The presence of unwelcome numbers of Brit migrants & tourists is surely similarly a symptom, not a cause.
This issue is not about migrant labour coming to pull turnips, it is about the consequences of massive population movements on a scale not seen since the East/West carving up of Europe in the post war years.
I’m well aware of the present dream and can well understand the attraction.
I’m just not a believer.- Henry the Horse
January 1, 2015 at 8:31 pm -
The movement of people has always gone on as long as we have had a modern industrial society. A hundred years ago the English were bellyaching about all the Irish coming over and stealing the jobs and changing the character of areas and the Welsh were complaining about the influx of English into the Valleys. After the Second World War there were huge movements of Italians, Poles and others. There are always dire warnings and the fearmongers at work but everything settles out in the end. There will be winners and losers and perhaps the problem now is that the working class has lost their previous champions in the Unions and Labour and are less well placed than in the fifties and sixties. But the problem is not the immigrants per se. Immigration has become a huge smokescreen and many people talk about the issue without any real sense of their own economic stake in the matter. I recently was chatting to a Ukipper retired plumber with three buy-to-lets full of eastern Europeans. He didn’t even realise he was doing very well financially out of immigration. Similarly you could ask if the population as a whole are prepared to pay the higher prices for vegetables, food and restuarants that would be necessary if we didn’t have these migrants. We just can’t afford not to have them.
- Henry the Horse
- binao
- Henry the Horse
- Moor Larkin
- Engineer
December 30, 2014 at 3:17 pm -
If you want to go looking for self-serving no-marks like Mandelson, you’ll find them in almost any age of politics. Identifying the politicians and Civil Servants who are actually doing a pretty good job is harder, though I contend that there are many. Our public finances are improving slowly, though there’s still a long way to go, and Osborne, Alexander and the rest of the Treasury team deserve credit for that. So do a lot of un-named Treasury civil servants.

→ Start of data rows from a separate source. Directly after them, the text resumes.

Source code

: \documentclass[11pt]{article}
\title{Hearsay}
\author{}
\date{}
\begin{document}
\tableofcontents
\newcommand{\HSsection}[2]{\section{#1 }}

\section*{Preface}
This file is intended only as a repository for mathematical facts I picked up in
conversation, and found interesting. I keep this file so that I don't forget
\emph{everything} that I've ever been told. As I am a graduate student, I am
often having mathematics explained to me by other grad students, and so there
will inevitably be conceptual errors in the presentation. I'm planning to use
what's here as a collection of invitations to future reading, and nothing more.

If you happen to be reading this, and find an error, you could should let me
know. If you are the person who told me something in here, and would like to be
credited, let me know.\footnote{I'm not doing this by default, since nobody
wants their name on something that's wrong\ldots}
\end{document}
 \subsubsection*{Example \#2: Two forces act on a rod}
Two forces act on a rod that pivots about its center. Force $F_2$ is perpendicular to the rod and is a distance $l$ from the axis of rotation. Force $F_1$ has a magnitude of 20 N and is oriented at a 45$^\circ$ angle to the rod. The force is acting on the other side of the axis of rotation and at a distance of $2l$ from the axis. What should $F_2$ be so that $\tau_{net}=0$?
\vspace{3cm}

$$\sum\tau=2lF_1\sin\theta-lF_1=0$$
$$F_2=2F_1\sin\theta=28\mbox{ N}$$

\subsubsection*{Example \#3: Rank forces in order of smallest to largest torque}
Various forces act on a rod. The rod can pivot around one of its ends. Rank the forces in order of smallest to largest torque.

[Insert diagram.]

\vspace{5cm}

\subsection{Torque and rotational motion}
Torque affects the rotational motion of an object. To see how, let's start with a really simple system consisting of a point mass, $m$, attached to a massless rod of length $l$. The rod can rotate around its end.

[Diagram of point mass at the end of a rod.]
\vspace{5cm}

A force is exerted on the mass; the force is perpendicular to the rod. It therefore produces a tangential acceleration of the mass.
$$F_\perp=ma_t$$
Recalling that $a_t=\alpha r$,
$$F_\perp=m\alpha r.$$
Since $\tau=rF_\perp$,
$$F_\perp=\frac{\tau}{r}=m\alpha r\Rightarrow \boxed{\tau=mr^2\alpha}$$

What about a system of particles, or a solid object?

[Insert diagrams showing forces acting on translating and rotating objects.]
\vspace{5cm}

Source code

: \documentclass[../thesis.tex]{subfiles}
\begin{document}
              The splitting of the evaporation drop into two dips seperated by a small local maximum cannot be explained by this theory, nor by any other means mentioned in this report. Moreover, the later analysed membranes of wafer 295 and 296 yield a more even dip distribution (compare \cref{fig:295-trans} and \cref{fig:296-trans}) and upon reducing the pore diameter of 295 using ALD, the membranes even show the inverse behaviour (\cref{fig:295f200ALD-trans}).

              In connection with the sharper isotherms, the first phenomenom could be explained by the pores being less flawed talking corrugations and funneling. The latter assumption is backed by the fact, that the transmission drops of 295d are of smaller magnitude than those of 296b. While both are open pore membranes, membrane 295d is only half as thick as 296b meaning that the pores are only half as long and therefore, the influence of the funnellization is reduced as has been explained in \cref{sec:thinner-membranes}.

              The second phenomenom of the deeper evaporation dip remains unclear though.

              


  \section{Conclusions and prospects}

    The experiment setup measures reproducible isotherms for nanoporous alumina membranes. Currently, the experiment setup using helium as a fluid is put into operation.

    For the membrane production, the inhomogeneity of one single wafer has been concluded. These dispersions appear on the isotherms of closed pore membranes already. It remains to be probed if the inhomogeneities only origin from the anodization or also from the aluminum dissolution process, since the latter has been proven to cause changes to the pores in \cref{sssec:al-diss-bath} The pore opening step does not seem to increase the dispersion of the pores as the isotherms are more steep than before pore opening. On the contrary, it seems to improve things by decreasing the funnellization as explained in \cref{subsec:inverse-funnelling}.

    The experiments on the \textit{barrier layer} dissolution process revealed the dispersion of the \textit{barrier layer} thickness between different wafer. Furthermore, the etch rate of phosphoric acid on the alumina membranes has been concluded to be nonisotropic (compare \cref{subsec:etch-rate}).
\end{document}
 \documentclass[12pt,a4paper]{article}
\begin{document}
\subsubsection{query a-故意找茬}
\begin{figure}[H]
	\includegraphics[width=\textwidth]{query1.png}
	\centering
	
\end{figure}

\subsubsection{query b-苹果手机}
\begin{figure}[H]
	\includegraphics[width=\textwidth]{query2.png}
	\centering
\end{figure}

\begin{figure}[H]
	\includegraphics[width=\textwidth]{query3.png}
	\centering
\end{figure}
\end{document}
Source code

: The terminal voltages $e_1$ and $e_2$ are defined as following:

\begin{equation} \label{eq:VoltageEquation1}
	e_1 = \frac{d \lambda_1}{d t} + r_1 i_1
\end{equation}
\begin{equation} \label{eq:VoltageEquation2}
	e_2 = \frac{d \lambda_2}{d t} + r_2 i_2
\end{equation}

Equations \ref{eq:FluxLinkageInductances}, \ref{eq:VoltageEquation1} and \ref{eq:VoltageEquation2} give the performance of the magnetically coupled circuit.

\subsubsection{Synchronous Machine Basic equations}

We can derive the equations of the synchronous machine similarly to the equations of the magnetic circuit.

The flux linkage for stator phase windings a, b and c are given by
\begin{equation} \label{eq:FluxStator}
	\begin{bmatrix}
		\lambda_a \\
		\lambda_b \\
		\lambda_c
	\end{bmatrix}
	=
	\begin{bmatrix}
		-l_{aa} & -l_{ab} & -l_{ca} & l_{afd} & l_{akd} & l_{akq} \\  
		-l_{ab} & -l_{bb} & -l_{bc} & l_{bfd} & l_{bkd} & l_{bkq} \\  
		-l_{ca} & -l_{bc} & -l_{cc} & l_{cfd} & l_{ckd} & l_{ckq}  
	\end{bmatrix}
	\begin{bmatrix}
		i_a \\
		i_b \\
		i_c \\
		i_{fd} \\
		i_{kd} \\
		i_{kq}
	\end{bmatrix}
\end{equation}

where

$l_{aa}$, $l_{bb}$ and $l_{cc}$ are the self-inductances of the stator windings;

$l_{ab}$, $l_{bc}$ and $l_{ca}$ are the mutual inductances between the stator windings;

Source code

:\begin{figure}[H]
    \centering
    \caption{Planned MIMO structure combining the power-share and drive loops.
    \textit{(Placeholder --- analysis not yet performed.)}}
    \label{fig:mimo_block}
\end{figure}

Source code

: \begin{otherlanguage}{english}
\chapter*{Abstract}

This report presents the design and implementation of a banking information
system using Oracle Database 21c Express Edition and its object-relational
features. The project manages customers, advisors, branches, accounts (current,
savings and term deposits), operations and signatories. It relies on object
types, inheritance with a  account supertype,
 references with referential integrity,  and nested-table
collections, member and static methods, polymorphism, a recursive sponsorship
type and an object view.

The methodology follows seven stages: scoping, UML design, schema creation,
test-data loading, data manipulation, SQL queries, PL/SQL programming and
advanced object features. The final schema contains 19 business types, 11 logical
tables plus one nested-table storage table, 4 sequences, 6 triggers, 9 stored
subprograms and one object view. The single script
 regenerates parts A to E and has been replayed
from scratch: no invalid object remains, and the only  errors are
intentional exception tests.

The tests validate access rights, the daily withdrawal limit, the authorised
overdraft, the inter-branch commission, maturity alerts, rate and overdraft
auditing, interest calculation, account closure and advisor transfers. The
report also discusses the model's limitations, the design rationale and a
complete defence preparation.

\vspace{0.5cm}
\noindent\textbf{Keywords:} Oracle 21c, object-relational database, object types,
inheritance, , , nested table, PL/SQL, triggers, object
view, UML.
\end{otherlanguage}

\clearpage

If there’s one area of the ‘establishment’ that needs a really good pruning, it’s the non-elected bit. The Quangos that wield immense power, but are accountable to nobody. The Environment Agency allowed a situation to develop in the Somerset Levels last year that local people had been railing against for years, without any positive effect. When their worst fears came to pass and severe flooding happened, the relevant elected Minister did exactly what elected MPs should do, and represented the interests of local people (arguably rather late, but at least the Minister did act). For his pains, he lost his job in the next reshuffle. The Environment Agency carries on regardless (albeit now it’s activities are a bit better scrutinised by Somerset locals).
That’s the wrong way round. Ministers shouldn’t lose their jobs for doing their duty. Unelected quangocrats should lose theirs for failing the people they’re supposed to serve.
- Cloudberry
December 30, 2014 at 10:17 pm -
Calling the local Chinese chinks is no more bigoted than calling the Sassenachs white settlers.